Jeff German is the Sun's senior investigative reporter. He can be reached at (702) 259-4067 or by e-mail at german@lasvegassun.com.
You name the crime -- short of murder -- and David Gomez probably has committed it.
Gomez, a reputed member of the Mexican Mafia, has convictions for battery, rape, assault with a deadly weapon, burglary and perjury.
While facing lengthy prison time, he has become adept at earning favors from his jailers by snitching on fellow inmates. He has become the rat of all jailhouse rats, attaching himself to high-profile cases.
A couple of years ago Gomez reportedly helped prosecutors from his Los Angeles jail cell convict Mikhail Markhasev of killing Bill Cosby's son, Ennis. Later in Las Vegas he gave corrections officers the lowdown on his ex-Mexican Mafia pals.
And now he has thrust himself into the Ted Binion murder case, the most well-publicized criminal proceeding of all time in Las Vegas.
But this time he's working for the defense.
He has become important to Rick Tabish and Sandy Murphy as they try to persuade District Judge Joseph Bonaventure to toss out their murder convictions in Binion's Sept. 17, 1998, death.
Gomez supposedly is prepared to testify Monday that Chief Deputy District Attorney David Roger conspired with Clark County Detention Center officials to plant him in the same protective custody cell block with Tabish to steal his confidential defense notes.
Courthouse insiders who know how straight and ethical Roger is have gotten a big laugh out of that claim.
Roger simply says there was no such plot. He says he spent months generating more than 40,000 pages of documents in the Binion investigation and didn't need additional paperwork from a lying snitch to convict Murphy and Tabish.
To demonstrate how clever Gomez is at deception, Roger points to his recent federal conviction for perjury.
It turns out that Gomez snookered FBI agents when they arrested him here in 1996 on bank robbery charges. He passed himself off as Robert Herndon, who happened to be a dead man.
Before agents could confirm his true identity through fingerprints, Gomez pleaded guilty and received a lighter sentence than he would have if his real criminal record had been disclosed.
Agents, however, had the last laugh. They later charged and convicted Gomez of perjury for lying about his identity.

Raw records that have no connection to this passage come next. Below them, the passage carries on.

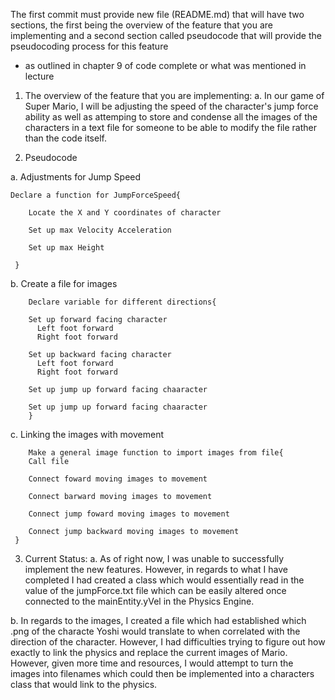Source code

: The first commit must provide new file (README.md) that will have two sections, 
the first being the overview of the feature that you are implementing and 
a second section called pseudocode that will provide the pseudocoding process for this feature 
- as outlined in chapter 9 of code complete or what was mentioned in lecture

1) The overview of the feature that you are implementing:
  a. In our game of Super Mario, I will be adjusting the speed of the character's jump force 
     ability as well as attemping to store and condense all the images of the characters in 
     a text file for someone to be able to modify the file rather than the code itself. 

2) Pseudocode

  a. Adjustments for Jump Speed
  
    Declare a function for JumpForceSpeed{
        
        Locate the X and Y coordinates of character
        
        Set up max Velocity Acceleration
        
        Set up max Height
        
     }
  b. Create a file for images
     
        Declare variable for different directions{
     
        Set up forward facing character
          Left foot forward
          Right foot forward
     
        Set up backward facing character
          Left foot forward
          Right foot forward
     
        Set up jump up forward facing chaaracter
        
        Set up jump up forward facing chaaracter
        }

   c. Linking the images with movement
  
        Make a general image function to import images from file{
        Call file
        
        Connect foward moving images to movement
        
        Connect barward moving images to movement
        
        Connect jump foward moving images to movement
      
        Connect jump backward moving images to movement
     }
        
3. Current Status:
  a. As of right now, I was unable to successfully implement the new features. 
      However, in regards to what I have completed I had created a class which
      would essentially read in the value of the jumpForce.txt file which can
      be easily altered once connected to the mainEntity.yVel in the Physics
      Engine.
      
  b. In regards to the images, I created a file which had established which 
      .png of the characte Yoshi would translate to when correlated with the 
      direction of the character. However, I had difficulties trying to figure
      out how exactly to link the physics and replace the current images of 
      Mario. However, given more time and resources, I would attempt to turn
      the images into filenames which could then be implemented into a 
      characters class that would link to the physics.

William Terry, a seasoned defense lawyer representing Tabish, is well aware that Gomez, who's now in federal custody, has a huge credibility problem. Terry knows that if Gomez actually testifies under oath Monday, prosecutors will have a field day with him.
"We're not defending Gomez," he says. "We're in the position that the state typically is in when they put a jail informant on the witness stand. The informant's credibility is always subject to attack, and we expect that will happen here.
"But there will be independent corroboration of what he indicates."
The defense, meanwhile, isn't helped by a just-disclosed jailhouse memo in which Gomez tells a corrections officer that he was going to be paid by Tabish to trash Roger and company.
The memo brings back memories of the murder trial, when Jason Frazer, a former Tabish business associate, testified that Tabish had hatched a plot from his jail cell to pay off witnesses to give him an alibi in Binion's death.
Gomez himself has been a bad witness for the defense in the past.
When the allegations of the plot to plant him next to Tabish first surfaced in February, Gomez took the Fifth Amendment and refused to answer questions on the witness stand. Then he told reporters there was no such scheme.
And now that he's no longer residing at the county jail, he says the conspiracy took place after all.
Terry may know something we don't. But Gomez doesn't seem like someone you'd want in your corner when your freedom is at stake.